The old /workdir filesystem is not mounted anymore.

Each node furthermore has a local /scratch space.

Lemaitre2 specifics

:?: Why the name ?

This cluster was meant as a replacement for the older cluster name Lemaitre. It was named Lemaitre2 to avoid possible confusion. The cluster Lemaitre was named after Georges Lemaitre (17 July 1894 – 20 June 1966), a Belgian priest, astronomer and professor of physics at UCLouvain. He is seen by many as the father of the Big Bang Theory but also he is the one who brought the first supercomputer to our University.

:?: What partitions are available on Lemaitre2 ?

Def*         up 5-00:00:00   108   idle lmWn[001-008]
PostP        up    6:00:00      3  alloc lmPp[001-003]

Most nodes are in the default, Def, partition. Its time limit is 5 days. Partition PostP comprises nodes with powerful GPU cards.

:?: Is there a global temporary storage space I can use to dump large data ?

The directory /scratch is a lustre file system shared by all the compute nodes and the frontend. It has a capacity of approx. 110TB.

2. F.A.Q. Stockage de masse

Contents

About mass storage at CISM :?: What is/are mass storage/archiving/backups :?: What hardware is available ? :?: How do I access the storage servers ?

More about connecting/Copying :?: How do I copy data to and from my storage space ? :?: What is the ALSOreplicus directory ? :?: How can I speed up transfers ?

More about the costs :?: How much does it cost ? :?: What is the difference between package ('forfait') and quota ? :?: I need more quota! What do I do ?

About mass storage at CISM

:?: What is/are mass storage/archiving/backups

Mass storage consists in storing large amounts of data while ensuring:

  • high availability: data are accessible 24/7 from any computer connected to the local network.
  • high transfer rates: data are accessed through high-bandwith networks and stored on high-throuput disks.
  • security: data are protected from unwanted access with software and hardware means.
  • safety: data are protected against hardware failure with enterprise-level disks (designed to spin 24/7) and redundancy.

Archiving consists in storing data that are not accessed for long periods of time. By contrast with mass storage high availability and high transfer rates are irrelevant; archiving is often done on low-consumption infrastructures with disks designed for stability when powered off. The mass storage infrastructure at CISM is not designed for archiving. Users can of course use the mass storage facilities for archiving, but the cost will correspond to mass storage and not to archiving.

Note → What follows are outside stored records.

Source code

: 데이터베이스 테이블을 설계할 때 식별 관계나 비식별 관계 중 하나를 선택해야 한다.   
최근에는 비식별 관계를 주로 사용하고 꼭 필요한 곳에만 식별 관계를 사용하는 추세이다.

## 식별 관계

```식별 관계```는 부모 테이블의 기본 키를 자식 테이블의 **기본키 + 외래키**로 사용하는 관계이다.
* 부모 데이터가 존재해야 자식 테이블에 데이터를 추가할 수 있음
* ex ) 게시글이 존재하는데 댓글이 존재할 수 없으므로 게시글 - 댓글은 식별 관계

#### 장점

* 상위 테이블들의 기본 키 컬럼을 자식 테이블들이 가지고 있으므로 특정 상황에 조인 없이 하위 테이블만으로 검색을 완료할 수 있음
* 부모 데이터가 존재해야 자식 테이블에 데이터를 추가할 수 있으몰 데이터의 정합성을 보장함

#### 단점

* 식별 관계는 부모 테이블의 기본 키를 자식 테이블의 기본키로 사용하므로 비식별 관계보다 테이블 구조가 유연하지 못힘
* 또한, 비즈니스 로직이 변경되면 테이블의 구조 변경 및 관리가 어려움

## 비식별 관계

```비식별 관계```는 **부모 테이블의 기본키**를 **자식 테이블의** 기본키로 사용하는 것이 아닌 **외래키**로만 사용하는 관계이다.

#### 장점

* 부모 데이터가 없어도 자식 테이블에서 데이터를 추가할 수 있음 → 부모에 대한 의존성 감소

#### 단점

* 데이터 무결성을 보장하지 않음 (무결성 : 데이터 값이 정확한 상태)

Backing up consist in storing data in a way that allows recovering previously deleted information. The CISM does not offer a full backup solution (the CISM does offer a simple Replicus service. See below). What is deleted cannot be restored. Users can of course use the mass storage facilities for backups but they need their own set of scripts/software to implement a full backup solution.

:?: What hardware is available ?

The following servers are currently available.

Name Netto capacity File system Note
diskus 12TB ext3 Honorably discharged
lmstor 14TB ZFS Honorably discharged
lmx 18TB ZFS Honorably discharged
storage02 36TB ZFS compressed Attached to Green
storage03 42TB ZFS compressed + 2 SSD cache disks
storage04 74TB ZFS compressed
storage05 74TB+90TB ZFS compressed

:?: How do I access the storage servers ?

You need an SSH client i.e. a piece of software that allows connecting to a remote computer using the SSH protocol.

On Linux, simply type in

ssh -X mylogin@storagexxx.cism.ucl.ac.be

to access the server storagexxx. Do not forget to replace mylogin with your actual login. The -X option allows using software with a graphical user interface (GUI). You can ignore it if all you need is a command line interface (CLI).

More about connecting/copying

:?: How do I copy data to and from my storage space ?

The usual way is to use the Unix commands scp and/or rsync. The home directory can be accessed by all nodes on the cluster. You can always use any fancy graphical user interface you like as long as it uses scp or sftp to make the transfers. For instance, you can launch, from your desktop/laptop, provided it runs Linux or MacOS and you are in the UCLouvain network,

scp -r mywork/ mylogin@storagexxx.cism.ucl.ac.be:/path/to/my/space

You will be prompted for your password on the storage server (the same as on the cluster if you did not change it). Then, your directory mywork will be copied in your directory on the server. The path to your directory on the server has been communicated to you when you registered for a storage space. Copying back is done by

scp -r mylogin@storagexxx.cism.ucl.ac.be:/path/to/my/space/mywork/ .

After you enter your password, your directory mywork on the server will be copied in the current directory on your desktop/laptop. To avoid having to enter your password every time, use a public/private key pair.

Type ''man scp'' or ''man rsync'' to get information about those commands. You can alternatively attend the training sessions, or contact the sysadmins. If your computer runs Windows or if you would like to connect from outside UCLouvain, please see More about connecting / copying.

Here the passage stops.